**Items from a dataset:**
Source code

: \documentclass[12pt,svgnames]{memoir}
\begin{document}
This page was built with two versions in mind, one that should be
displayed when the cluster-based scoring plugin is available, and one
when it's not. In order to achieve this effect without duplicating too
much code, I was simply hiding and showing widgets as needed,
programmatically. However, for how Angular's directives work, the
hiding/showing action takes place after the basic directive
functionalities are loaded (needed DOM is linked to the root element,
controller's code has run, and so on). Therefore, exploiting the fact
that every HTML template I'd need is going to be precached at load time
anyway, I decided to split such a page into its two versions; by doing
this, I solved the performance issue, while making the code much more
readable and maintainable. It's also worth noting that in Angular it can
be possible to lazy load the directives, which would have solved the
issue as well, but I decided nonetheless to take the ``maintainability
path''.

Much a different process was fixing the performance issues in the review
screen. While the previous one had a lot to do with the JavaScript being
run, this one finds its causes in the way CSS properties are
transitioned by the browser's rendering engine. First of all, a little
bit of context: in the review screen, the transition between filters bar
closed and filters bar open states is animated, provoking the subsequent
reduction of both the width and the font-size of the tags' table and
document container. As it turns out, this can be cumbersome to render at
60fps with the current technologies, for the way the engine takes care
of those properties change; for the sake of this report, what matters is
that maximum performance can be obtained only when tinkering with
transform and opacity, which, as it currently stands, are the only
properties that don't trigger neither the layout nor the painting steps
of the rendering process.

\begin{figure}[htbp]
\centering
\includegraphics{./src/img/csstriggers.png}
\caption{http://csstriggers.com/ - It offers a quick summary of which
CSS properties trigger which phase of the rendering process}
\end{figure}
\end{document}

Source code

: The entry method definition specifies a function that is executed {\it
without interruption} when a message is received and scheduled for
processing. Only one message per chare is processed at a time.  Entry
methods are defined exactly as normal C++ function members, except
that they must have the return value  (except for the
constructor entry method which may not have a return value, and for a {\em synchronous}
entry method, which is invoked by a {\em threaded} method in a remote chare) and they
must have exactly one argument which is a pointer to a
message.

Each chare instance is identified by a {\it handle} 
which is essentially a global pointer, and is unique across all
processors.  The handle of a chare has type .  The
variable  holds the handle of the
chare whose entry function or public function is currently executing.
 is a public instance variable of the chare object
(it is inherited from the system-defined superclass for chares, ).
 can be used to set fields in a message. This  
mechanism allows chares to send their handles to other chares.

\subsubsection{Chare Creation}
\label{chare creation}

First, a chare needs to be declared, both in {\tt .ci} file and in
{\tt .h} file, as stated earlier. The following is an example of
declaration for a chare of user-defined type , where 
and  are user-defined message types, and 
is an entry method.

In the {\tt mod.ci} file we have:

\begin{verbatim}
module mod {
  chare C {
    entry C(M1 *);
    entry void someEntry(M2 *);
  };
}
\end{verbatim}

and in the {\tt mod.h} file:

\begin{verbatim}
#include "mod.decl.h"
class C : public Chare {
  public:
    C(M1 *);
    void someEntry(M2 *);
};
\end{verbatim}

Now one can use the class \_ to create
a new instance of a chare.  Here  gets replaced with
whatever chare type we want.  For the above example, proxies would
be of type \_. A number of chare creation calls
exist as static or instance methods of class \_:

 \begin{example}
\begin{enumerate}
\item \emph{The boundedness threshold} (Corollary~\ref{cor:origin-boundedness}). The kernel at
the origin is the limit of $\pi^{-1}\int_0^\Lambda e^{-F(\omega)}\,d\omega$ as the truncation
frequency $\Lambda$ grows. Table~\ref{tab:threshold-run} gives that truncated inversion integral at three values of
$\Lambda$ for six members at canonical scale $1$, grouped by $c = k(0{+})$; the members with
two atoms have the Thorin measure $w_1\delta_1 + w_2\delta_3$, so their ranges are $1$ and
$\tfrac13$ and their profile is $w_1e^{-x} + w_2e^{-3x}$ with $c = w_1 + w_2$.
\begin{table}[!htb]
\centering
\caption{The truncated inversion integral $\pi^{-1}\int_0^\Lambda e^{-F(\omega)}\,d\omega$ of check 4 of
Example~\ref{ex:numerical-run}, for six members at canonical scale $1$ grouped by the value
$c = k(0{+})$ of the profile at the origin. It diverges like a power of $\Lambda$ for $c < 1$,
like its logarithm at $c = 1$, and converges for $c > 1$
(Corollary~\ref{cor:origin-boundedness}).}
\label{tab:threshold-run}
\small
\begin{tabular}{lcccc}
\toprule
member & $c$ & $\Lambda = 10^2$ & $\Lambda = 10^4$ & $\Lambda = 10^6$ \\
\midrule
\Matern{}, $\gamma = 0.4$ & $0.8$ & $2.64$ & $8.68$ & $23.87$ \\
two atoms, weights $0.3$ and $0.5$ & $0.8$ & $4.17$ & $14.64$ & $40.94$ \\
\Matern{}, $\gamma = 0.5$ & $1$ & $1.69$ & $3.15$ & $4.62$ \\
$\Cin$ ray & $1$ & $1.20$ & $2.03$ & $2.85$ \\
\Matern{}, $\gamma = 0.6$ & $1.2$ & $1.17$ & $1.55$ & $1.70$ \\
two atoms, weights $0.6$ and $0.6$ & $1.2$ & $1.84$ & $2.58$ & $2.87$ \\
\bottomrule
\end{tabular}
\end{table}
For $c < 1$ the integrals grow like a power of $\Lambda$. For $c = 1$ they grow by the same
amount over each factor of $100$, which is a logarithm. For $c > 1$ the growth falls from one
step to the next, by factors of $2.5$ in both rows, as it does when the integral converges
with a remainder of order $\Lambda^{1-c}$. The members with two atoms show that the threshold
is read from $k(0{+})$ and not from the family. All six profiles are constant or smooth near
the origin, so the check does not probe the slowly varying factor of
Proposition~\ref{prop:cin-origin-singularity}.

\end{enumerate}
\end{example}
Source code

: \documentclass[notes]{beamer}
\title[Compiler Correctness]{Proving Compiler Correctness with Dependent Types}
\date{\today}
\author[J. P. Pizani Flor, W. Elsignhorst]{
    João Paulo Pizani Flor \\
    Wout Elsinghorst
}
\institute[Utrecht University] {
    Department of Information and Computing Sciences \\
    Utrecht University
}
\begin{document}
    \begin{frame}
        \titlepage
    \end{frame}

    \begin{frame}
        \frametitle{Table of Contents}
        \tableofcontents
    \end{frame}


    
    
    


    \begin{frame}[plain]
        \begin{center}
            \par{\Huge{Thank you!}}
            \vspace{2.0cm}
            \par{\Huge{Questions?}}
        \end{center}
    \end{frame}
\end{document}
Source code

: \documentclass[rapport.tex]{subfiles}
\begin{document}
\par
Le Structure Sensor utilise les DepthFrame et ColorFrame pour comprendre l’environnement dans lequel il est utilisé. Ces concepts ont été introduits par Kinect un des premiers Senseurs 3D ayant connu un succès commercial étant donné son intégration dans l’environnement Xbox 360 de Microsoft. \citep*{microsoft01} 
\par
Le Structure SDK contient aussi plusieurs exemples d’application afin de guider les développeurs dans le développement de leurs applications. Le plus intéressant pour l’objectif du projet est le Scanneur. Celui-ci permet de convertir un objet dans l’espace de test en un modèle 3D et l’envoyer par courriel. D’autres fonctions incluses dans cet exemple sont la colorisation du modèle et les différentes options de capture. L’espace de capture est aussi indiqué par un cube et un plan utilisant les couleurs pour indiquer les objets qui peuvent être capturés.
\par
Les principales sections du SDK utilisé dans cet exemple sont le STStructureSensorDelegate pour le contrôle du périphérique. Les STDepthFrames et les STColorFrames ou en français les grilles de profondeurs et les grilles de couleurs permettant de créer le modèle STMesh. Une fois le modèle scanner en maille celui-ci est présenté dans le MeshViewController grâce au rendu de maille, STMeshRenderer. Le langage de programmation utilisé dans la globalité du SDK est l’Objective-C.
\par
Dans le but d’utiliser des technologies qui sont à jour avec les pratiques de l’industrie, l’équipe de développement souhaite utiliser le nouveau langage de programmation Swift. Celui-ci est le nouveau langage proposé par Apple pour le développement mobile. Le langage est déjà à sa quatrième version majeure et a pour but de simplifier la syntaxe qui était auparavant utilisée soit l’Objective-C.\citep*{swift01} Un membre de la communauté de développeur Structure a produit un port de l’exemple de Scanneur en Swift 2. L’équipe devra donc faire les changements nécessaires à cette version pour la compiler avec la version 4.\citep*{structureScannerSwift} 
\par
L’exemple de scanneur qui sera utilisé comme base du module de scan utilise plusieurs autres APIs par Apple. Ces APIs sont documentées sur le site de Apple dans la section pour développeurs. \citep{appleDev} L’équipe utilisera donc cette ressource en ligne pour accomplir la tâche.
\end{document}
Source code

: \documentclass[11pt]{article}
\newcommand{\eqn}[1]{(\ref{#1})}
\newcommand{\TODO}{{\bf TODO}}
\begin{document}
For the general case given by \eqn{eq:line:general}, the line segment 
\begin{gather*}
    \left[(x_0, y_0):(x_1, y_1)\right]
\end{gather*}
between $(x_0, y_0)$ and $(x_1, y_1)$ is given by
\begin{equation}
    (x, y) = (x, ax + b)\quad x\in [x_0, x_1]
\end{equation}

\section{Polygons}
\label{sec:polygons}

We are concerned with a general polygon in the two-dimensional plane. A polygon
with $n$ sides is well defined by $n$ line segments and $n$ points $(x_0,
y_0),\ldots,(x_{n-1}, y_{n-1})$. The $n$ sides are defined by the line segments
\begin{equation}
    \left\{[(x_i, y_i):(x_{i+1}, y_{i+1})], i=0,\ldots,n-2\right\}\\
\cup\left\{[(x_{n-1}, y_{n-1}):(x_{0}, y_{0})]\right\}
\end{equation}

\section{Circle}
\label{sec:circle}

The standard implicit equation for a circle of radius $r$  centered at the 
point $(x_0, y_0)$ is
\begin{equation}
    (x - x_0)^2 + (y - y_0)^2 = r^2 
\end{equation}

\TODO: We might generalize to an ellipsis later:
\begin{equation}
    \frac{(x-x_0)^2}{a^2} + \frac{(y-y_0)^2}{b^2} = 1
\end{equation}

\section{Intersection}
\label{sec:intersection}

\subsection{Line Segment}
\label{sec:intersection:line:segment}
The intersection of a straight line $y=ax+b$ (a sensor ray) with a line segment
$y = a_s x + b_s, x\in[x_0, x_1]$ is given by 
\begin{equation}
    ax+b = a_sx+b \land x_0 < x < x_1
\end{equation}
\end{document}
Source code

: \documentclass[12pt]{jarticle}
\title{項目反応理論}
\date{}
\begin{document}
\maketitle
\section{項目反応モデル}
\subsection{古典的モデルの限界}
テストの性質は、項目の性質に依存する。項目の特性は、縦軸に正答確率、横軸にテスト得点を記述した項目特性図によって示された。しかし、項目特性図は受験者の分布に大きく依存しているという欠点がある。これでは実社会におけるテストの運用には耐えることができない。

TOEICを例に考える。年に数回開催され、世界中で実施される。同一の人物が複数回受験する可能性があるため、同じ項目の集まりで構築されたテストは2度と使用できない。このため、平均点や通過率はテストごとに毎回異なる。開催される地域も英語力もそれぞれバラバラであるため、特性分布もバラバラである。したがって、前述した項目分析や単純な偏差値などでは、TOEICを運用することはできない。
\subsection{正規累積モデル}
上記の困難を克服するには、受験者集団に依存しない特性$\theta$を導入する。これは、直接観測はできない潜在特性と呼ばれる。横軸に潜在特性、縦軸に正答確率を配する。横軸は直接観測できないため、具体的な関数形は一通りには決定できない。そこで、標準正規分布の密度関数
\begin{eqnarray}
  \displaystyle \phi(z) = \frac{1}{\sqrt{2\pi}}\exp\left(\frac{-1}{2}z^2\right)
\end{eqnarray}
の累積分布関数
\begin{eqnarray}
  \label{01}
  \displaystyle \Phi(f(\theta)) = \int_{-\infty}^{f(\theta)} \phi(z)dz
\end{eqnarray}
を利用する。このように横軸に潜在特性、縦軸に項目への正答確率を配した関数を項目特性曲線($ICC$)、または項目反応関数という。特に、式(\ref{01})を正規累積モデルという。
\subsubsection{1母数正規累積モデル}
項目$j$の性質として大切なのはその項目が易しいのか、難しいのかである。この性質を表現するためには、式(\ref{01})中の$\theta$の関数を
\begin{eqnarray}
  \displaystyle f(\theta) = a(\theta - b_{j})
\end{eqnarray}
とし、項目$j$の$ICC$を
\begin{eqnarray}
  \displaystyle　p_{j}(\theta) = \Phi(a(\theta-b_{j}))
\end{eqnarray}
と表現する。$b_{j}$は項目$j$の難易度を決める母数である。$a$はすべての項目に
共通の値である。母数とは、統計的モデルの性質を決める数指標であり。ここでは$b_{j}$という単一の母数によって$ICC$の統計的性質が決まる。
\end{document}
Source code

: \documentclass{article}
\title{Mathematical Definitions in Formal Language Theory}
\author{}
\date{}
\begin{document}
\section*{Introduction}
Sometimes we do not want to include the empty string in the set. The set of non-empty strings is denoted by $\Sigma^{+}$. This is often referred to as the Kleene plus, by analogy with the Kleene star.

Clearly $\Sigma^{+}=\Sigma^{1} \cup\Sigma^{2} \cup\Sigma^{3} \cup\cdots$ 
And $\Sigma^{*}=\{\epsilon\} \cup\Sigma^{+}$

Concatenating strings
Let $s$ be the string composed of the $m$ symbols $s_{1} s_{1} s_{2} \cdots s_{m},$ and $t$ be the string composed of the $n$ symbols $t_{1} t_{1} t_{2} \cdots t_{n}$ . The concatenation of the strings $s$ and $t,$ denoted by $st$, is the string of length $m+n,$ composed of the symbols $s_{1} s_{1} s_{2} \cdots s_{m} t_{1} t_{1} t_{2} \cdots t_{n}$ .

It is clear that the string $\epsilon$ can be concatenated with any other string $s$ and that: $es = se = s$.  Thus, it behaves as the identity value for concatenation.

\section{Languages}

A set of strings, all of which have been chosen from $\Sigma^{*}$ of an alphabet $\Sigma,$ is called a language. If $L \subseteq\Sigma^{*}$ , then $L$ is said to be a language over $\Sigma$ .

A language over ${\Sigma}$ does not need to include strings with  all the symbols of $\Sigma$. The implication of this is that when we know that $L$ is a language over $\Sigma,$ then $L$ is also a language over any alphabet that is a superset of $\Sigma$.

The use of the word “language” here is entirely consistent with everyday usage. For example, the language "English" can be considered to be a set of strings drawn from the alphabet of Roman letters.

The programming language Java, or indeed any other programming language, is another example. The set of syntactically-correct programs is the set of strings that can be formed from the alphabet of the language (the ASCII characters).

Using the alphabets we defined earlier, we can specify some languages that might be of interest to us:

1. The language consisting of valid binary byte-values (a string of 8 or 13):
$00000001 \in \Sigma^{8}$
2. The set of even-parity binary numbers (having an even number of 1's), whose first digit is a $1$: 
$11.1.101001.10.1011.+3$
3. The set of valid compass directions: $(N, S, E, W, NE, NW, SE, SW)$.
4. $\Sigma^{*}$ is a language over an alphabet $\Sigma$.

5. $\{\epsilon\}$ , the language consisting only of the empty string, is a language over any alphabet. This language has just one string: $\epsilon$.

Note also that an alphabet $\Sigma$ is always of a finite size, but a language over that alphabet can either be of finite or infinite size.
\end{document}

**Your assignment:**
Word for word, restate the lines of the data above that fall between the line holding "constructor entry method" and the line holding "a new instance", inclusive, and no other lines.

**Exercise output:**
constructor entry method which may not have a return value, and for a {\em synchronous}
entry method, which is invoked by a {\em threaded} method in a remote chare) and they
must have exactly one argument which is a pointer to a
message.

Each chare instance is identified by a {\it handle} 
which is essentially a global pointer, and is unique across all
processors.  The handle of a chare has type .  The
variable  holds the handle of the
chare whose entry function or public function is currently executing.
 is a public instance variable of the chare object
(it is inherited from the system-defined superclass for chares, ).
 can be used to set fields in a message. This  
mechanism allows chares to send their handles to other chares.

\subsubsection{Chare Creation}
\label{chare creation}

First, a chare needs to be declared, both in {\tt .ci} file and in
{\tt .h} file, as stated earlier. The following is an example of
declaration for a chare of user-defined type , where 
and  are user-defined message types, and 
is an entry method.

In the {\tt mod.ci} file we have:

\begin{verbatim}
module mod {
  chare C {
    entry C(M1 *);
    entry void someEntry(M2 *);
  };
}
\end{verbatim}

and in the {\tt mod.h} file:

\begin{verbatim}
#include "mod.decl.h"
class C : public Chare {
  public:
    C(M1 *);
    void someEntry(M2 *);
};
\end{verbatim}

Now one can use the class \_ to create
a new instance of a chare.  Here  gets replaced with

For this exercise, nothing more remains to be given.